[Collected data]
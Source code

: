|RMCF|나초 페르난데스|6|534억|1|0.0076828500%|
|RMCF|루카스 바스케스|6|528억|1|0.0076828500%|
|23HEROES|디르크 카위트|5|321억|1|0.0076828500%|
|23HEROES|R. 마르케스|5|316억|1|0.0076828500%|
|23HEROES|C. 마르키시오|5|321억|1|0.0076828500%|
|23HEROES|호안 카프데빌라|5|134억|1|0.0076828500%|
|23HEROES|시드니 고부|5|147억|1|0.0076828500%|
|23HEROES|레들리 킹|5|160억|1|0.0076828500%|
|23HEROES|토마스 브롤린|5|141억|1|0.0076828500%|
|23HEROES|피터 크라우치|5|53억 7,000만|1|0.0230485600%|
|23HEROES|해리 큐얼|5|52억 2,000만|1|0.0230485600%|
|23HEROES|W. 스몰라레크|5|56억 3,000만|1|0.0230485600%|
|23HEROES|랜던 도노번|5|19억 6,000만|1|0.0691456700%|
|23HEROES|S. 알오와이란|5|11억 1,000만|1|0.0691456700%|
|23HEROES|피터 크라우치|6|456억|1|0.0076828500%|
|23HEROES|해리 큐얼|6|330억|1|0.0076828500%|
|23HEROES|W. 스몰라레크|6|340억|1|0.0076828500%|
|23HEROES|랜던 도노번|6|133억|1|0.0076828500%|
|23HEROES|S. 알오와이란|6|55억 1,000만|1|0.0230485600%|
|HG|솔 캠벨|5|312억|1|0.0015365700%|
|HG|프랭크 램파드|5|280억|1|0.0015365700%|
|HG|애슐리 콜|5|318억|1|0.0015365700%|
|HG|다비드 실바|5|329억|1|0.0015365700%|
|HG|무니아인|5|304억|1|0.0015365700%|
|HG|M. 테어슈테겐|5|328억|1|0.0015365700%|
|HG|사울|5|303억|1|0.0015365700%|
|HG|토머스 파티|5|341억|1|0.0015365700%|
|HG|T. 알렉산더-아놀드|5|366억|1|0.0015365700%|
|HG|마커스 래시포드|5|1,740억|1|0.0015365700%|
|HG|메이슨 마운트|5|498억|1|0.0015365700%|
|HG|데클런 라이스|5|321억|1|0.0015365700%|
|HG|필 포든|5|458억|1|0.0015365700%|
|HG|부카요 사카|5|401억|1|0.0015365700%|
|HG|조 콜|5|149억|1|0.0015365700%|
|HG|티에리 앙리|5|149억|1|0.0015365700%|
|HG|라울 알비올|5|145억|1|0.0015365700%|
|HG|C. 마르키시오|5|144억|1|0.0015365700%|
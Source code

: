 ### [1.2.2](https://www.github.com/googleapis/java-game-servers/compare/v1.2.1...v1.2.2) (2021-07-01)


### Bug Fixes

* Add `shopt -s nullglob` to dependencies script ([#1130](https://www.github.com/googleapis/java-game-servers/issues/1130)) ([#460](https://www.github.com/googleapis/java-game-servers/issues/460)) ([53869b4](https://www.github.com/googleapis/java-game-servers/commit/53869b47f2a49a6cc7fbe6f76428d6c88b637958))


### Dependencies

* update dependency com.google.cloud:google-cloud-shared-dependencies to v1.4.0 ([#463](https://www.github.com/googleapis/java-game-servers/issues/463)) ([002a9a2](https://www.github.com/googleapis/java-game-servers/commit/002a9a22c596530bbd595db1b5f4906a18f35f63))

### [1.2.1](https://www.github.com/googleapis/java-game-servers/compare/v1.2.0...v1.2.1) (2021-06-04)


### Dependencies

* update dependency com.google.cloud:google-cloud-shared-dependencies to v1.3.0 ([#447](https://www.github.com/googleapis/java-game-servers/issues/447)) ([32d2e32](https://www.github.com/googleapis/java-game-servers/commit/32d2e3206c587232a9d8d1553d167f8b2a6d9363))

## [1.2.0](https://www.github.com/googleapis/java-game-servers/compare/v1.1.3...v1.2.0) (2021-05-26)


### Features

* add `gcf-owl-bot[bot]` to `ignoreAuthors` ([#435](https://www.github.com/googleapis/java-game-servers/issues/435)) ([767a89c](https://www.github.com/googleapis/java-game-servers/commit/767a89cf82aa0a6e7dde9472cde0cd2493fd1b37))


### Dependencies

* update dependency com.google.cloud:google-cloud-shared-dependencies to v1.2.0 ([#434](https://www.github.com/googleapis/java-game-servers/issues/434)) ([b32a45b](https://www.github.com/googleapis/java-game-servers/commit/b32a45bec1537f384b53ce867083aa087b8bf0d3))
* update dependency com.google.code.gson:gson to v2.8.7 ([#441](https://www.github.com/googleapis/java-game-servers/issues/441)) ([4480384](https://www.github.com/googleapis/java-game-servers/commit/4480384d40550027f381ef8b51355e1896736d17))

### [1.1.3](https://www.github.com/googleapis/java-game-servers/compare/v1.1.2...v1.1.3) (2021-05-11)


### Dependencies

# WORK TASK:
An unaltered transcription of all the data above is needed.

# EXERCISE ANSWER:
Source code

:|RMCF|나초 페르난데스|6|534억|1|0.0076828500%|
|RMCF|루카스 바스케스|6|528억|1|0.0076828500%|
|23HEROES|디르크 카위트|5|321억|1|0.0076828500%|
|23HEROES|R. 마르케스|5|316억|1|0.0076828500%|
|23HEROES|C. 마르키시오|5|321억|1|0.0076828500%|
|23HEROES|호안 카프데빌라|5|134억|1|0.0076828500%|
|23HEROES|시드니 고부|5|147억|1|0.0076828500%|
|23HEROES|레들리 킹|5|160억|1|0.0076828500%|
|23HEROES|토마스 브롤린|5|141억|1|0.0076828500%|
|23HEROES|피터 크라우치|5|53억 7,000만|1|0.0230485600%|
|23HEROES|해리 큐얼|5|52억 2,000만|1|0.0230485600%|
|23HEROES|W. 스몰라레크|5|56억 3,000만|1|0.0230485600%|
|23HEROES|랜던 도노번|5|19억 6,000만|1|0.0691456700%|
|23HEROES|S. 알오와이란|5|11억 1,000만|1|0.0691456700%|
|23HEROES|피터 크라우치|6|456억|1|0.0076828500%|
|23HEROES|해리 큐얼|6|330억|1|0.0076828500%|
|23HEROES|W. 스몰라레크|6|340억|1|0.0076828500%|
|23HEROES|랜던 도노번|6|133억|1|0.0076828500%|
|23HEROES|S. 알오와이란|6|55억 1,000만|1|0.0230485600%|
|HG|솔 캠벨|5|312억|1|0.0015365700%|
|HG|프랭크 램파드|5|280억|1|0.0015365700%|
|HG|애슐리 콜|5|318억|1|0.0015365700%|
|HG|다비드 실바|5|329억|1|0.0015365700%|
|HG|무니아인|5|304억|1|0.0015365700%|
|HG|M. 테어슈테겐|5|328억|1|0.0015365700%|
|HG|사울|5|303억|1|0.0015365700%|
|HG|토머스 파티|5|341억|1|0.0015365700%|
|HG|T. 알렉산더-아놀드|5|366억|1|0.0015365700%|
|HG|마커스 래시포드|5|1,740억|1|0.0015365700%|
|HG|메이슨 마운트|5|498억|1|0.0015365700%|
|HG|데클런 라이스|5|321억|1|0.0015365700%|
|HG|필 포든|5|458억|1|0.0015365700%|
|HG|부카요 사카|5|401억|1|0.0015365700%|
|HG|조 콜|5|149억|1|0.0015365700%|
|HG|티에리 앙리|5|149억|1|0.0015365700%|
|HG|라울 알비올|5|145억|1|0.0015365700%|
|HG|C. 마르키시오|5|144억|1|0.0015365700%|
Source code

: ### [1.2.2](https://www.github.com/googleapis/java-game-servers/compare/v1.2.1...v1.2.2) (2021-07-01)


### Bug Fixes

* Add `shopt -s nullglob` to dependencies script ([#1130](https://www.github.com/googleapis/java-game-servers/issues/1130)) ([#460](https://www.github.com/googleapis/java-game-servers/issues/460)) ([53869b4](https://www.github.com/googleapis/java-game-servers/commit/53869b47f2a49a6cc7fbe6f76428d6c88b637958))


### Dependencies

* update dependency com.google.cloud:google-cloud-shared-dependencies to v1.4.0 ([#463](https://www.github.com/googleapis/java-game-servers/issues/463)) ([002a9a2](https://www.github.com/googleapis/java-game-servers/commit/002a9a22c596530bbd595db1b5f4906a18f35f63))

### [1.2.1](https://www.github.com/googleapis/java-game-servers/compare/v1.2.0...v1.2.1) (2021-06-04)


### Dependencies

* update dependency com.google.cloud:google-cloud-shared-dependencies to v1.3.0 ([#447](https://www.github.com/googleapis/java-game-servers/issues/447)) ([32d2e32](https://www.github.com/googleapis/java-game-servers/commit/32d2e3206c587232a9d8d1553d167f8b2a6d9363))

## [1.2.0](https://www.github.com/googleapis/java-game-servers/compare/v1.1.3...v1.2.0) (2021-05-26)


### Features

* add `gcf-owl-bot[bot]` to `ignoreAuthors` ([#435](https://www.github.com/googleapis/java-game-servers/issues/435)) ([767a89c](https://www.github.com/googleapis/java-game-servers/commit/767a89cf82aa0a6e7dde9472cde0cd2493fd1b37))


### Dependencies

* update dependency com.google.cloud:google-cloud-shared-dependencies to v1.2.0 ([#434](https://www.github.com/googleapis/java-game-servers/issues/434)) ([b32a45b](https://www.github.com/googleapis/java-game-servers/commit/b32a45bec1537f384b53ce867083aa087b8bf0d3))
* update dependency com.google.code.gson:gson to v2.8.7 ([#441](https://www.github.com/googleapis/java-game-servers/issues/441)) ([4480384](https://www.github.com/googleapis/java-game-servers/commit/4480384d40550027f381ef8b51355e1896736d17))

### [1.1.3](https://www.github.com/googleapis/java-game-servers/compare/v1.1.2...v1.1.3) (2021-05-11)


### Dependencies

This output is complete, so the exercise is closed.